◆ **Exercise details**: Copy each line of the records below that has "https" in it.

(Document images with source code)
◆ ◆ ◆ ◆ ◆

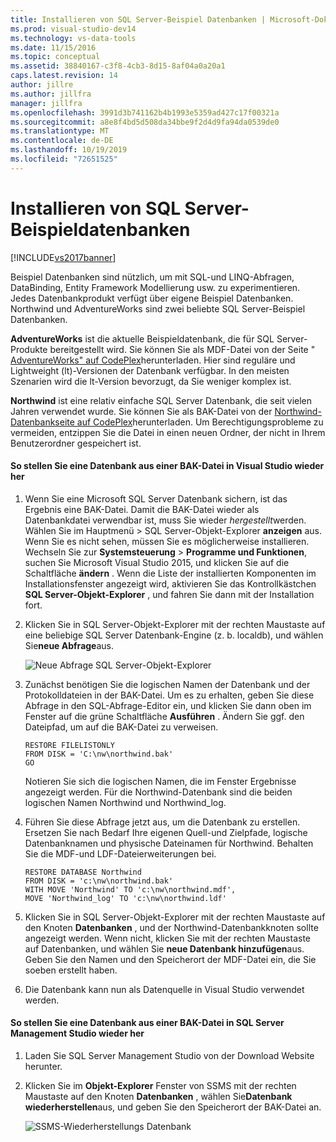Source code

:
 ```yaml
---
title: Installieren von SQL Server-Beispiel Datenbanken | Microsoft-Dokumentation
ms.prod: visual-studio-dev14
ms.technology: vs-data-tools
ms.date: 11/15/2016
ms.topic: conceptual
ms.assetid: 38840167-c3f8-4cb3-8d15-8af04a0a20a1
caps.latest.revision: 14
author: jillre
ms.author: jillfra
manager: jillfra
ms.openlocfilehash: 3991d3b741162b4b1993e5359ad427c17f00321a
ms.sourcegitcommit: a8e8f4bd5d508da34bbe9f2d4d9fa94da0539de0
ms.translationtype: MT
ms.contentlocale: de-DE
ms.lasthandoff: 10/19/2019
ms.locfileid: "72651525"
---
```

# <a name="install-sql-server-sample-databases"></a>Installieren von SQL Server-Beispieldatenbanken
[!INCLUDE[vs2017banner](../includes/vs2017banner.md)]

Beispiel Datenbanken sind nützlich, um mit SQL-und LINQ-Abfragen, DataBinding, Entity Framework Modellierung usw. zu experimentieren.  Jedes Datenbankprodukt verfügt über eigene Beispiel Datenbanken. Northwind und AdventureWorks sind zwei beliebte SQL Server-Beispiel Datenbanken.

 **AdventureWorks** ist die aktuelle Beispieldatenbank, die für SQL Server-Produkte bereitgestellt wird. Sie können Sie als MDF-Datei von der Seite " [AdventureWorks" auf CodePlex](http://msftdbprodsamples.codeplex.com/)herunterladen. Hier sind reguläre und Lightweight (lt)-Versionen der Datenbank verfügbar. In den meisten Szenarien wird die lt-Version bevorzugt, da Sie weniger komplex ist.

 **Northwind** ist eine relativ einfache SQL Server Datenbank, die seit vielen Jahren verwendet wurde. Sie können Sie als BAK-Datei von der [Northwind-Datenbankseite auf CodePlex](https://northwinddatabase.codeplex.com/)herunterladen. Um Berechtigungsprobleme zu vermeiden, entzippen Sie die Datei in einen neuen Ordner, der nicht in Ihrem Benutzerordner gespeichert ist.

#### <a name="to-restore-a-database-from-a-bak-file-in-visual-studio"></a>So stellen Sie eine Datenbank aus einer BAK-Datei in Visual Studio wieder her

1. Wenn Sie eine Microsoft SQL Server Datenbank sichern, ist das Ergebnis eine BAK-Datei. Damit die BAK-Datei wieder als Datenbankdatei verwendbar ist, muss Sie wieder *hergestellt*werden. Wählen Sie im Hauptmenü  >  SQL Server-Objekt-Explorer **anzeigen** aus. Wenn Sie es nicht sehen, müssen Sie es möglicherweise installieren. Wechseln Sie zur **Systemsteuerung**  > **Programme und Funktionen**, suchen Sie Microsoft Visual Studio 2015, und klicken Sie auf die Schaltfläche **ändern** . Wenn die Liste der installierten Komponenten im Installationsfenster angezeigt wird, aktivieren Sie das Kontrollkästchen **SQL Server-Objekt-Explorer** , und fahren Sie dann mit der Installation fort.

2. Klicken Sie in SQL Server-Objekt-Explorer mit der rechten Maustaste auf eine beliebige SQL Server Datenbank-Engine (z. b. localdb), und wählen Sie**neue Abfrage**aus.

     ![Neue Abfrage SQL Server-Objekt-Explorer](../data-tools/media/raddata-sql-server-object-explorer-new-query.png "raddata SQL Server-Objekt-Explorer neue Abfrage")

3. Zunächst benötigen Sie die logischen Namen der Datenbank und der Protokolldateien in der BAK-Datei. Um es zu erhalten, geben Sie diese Abfrage in den SQL-Abfrage-Editor ein, und klicken Sie dann oben im Fenster auf die grüne Schaltfläche **Ausführen** . Ändern Sie ggf. den Dateipfad, um auf die BAK-Datei zu verweisen.

    ```
    RESTORE FILELISTONLY
    FROM DISK = 'C:\nw\northwind.bak'
    GO
    ```

     Notieren Sie sich die logischen Namen, die im Fenster Ergebnisse angezeigt werden.  Für die Northwind-Datenbank sind die beiden logischen Namen Northwind und Northwind_log.

4. Führen Sie diese Abfrage jetzt aus, um die Datenbank zu erstellen. Ersetzen Sie nach Bedarf Ihre eigenen Quell-und Zielpfade, logische Datenbanknamen und physische Dateinamen für Northwind. Behalten Sie die MDF-und LDF-Dateierweiterungen bei.

    ```
    RESTORE DATABASE Northwind
    FROM DISK = 'c:\nw\northwind.bak'
    WITH MOVE 'Northwind' TO 'c:\nw\northwind.mdf',
    MOVE 'Northwind_log' TO 'c:\nw\northwind.ldf'
    ```

5. Klicken Sie in SQL Server-Objekt-Explorer mit der rechten Maustaste auf den Knoten **Datenbanken** , und der Northwind-Datenbankknoten sollte angezeigt werden. Wenn nicht, klicken Sie mit der rechten Maustaste auf Datenbanken, und wählen Sie **neue Datenbank hinzufügen**aus. Geben Sie den Namen und den Speicherort der MDF-Datei ein, die Sie soeben erstellt haben.

6. Die Datenbank kann nun als Datenquelle in Visual Studio verwendet werden.

#### <a name="to-restore-a-database-from-a-bak-file-in-sql-server-management-studio"></a>So stellen Sie eine Datenbank aus einer BAK-Datei in SQL Server Management Studio wieder her

1. Laden Sie SQL Server Management Studio von der Download Website herunter.

2. Klicken Sie im **Objekt-Explorer** Fenster von SSMS mit der rechten Maustaste auf den Knoten **Datenbanken** , wählen Sie**Datenbank wiederherstellen**aus, und geben Sie den Speicherort der BAK-Datei an.

     ![SSMS-Wiederherstellungs Datenbank](../data-tools/media/raddata-ssms-restore-database.png "raddata SSMS RESTORE DATABASE")
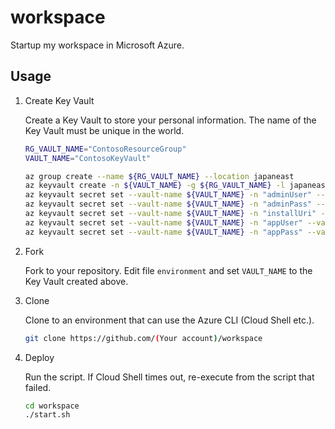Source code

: # workspace
Startup my workspace in Microsoft Azure.

## Usage

1.  Create Key Vault

    Create a Key Vault to store your personal information.
    The name of the Key Vault must be unique in the world.

    ```bash
    RG_VAULT_NAME="ContosoResourceGroup"
    VAULT_NAME="ContosoKeyVault"

    az group create --name ${RG_VAULT_NAME} --location japaneast
    az keyvault create -n ${VAULT_NAME} -g ${RG_VAULT_NAME} -l japaneast
    az keyvault secret set --vault-name ${VAULT_NAME} -n "adminUser" --value "Your VM user name"
    az keyvault secret set --vault-name ${VAULT_NAME} -n "adminPass" --value "Your VM password"
    az keyvault secret set --vault-name ${VAULT_NAME} -n "installUri" --value "Your application download URI"
    az keyvault secret set --vault-name ${VAULT_NAME} -n "appUser" --value "Your application user name"
    az keyvault secret set --vault-name ${VAULT_NAME} -n "appPass" --value "Your application password"
    ```

1.  Fork

    Fork to your repository.
    Edit file `environment` and set `VAULT_NAME` to the Key Vault created above.

1.  Clone

    Clone to an environment that can use the Azure CLI (Cloud Shell etc.).

    ```bash
    git clone https://github.com/(Your account)/workspace
    ```

1.  Deploy

    Run the script.
    If Cloud Shell times out, re-execute from the script that failed.

    ```bash
    cd workspace
    ./start.sh
    ```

◆ ◆ ◆ ◆ ◆

◆ **Exercise result**:
 **Northwind** ist eine relativ einfache SQL Server Datenbank, die seit vielen Jahren verwendet wurde. Sie können Sie als BAK-Datei von der [Northwind-Datenbankseite auf CodePlex](https://northwinddatabase.codeplex.com/)herunterladen. Um Berechtigungsprobleme zu vermeiden, entzippen Sie die Datei in einen neuen Ordner, der nicht in Ihrem Benutzerordner gespeichert ist.
    git clone https://github.com/(Your account)/workspace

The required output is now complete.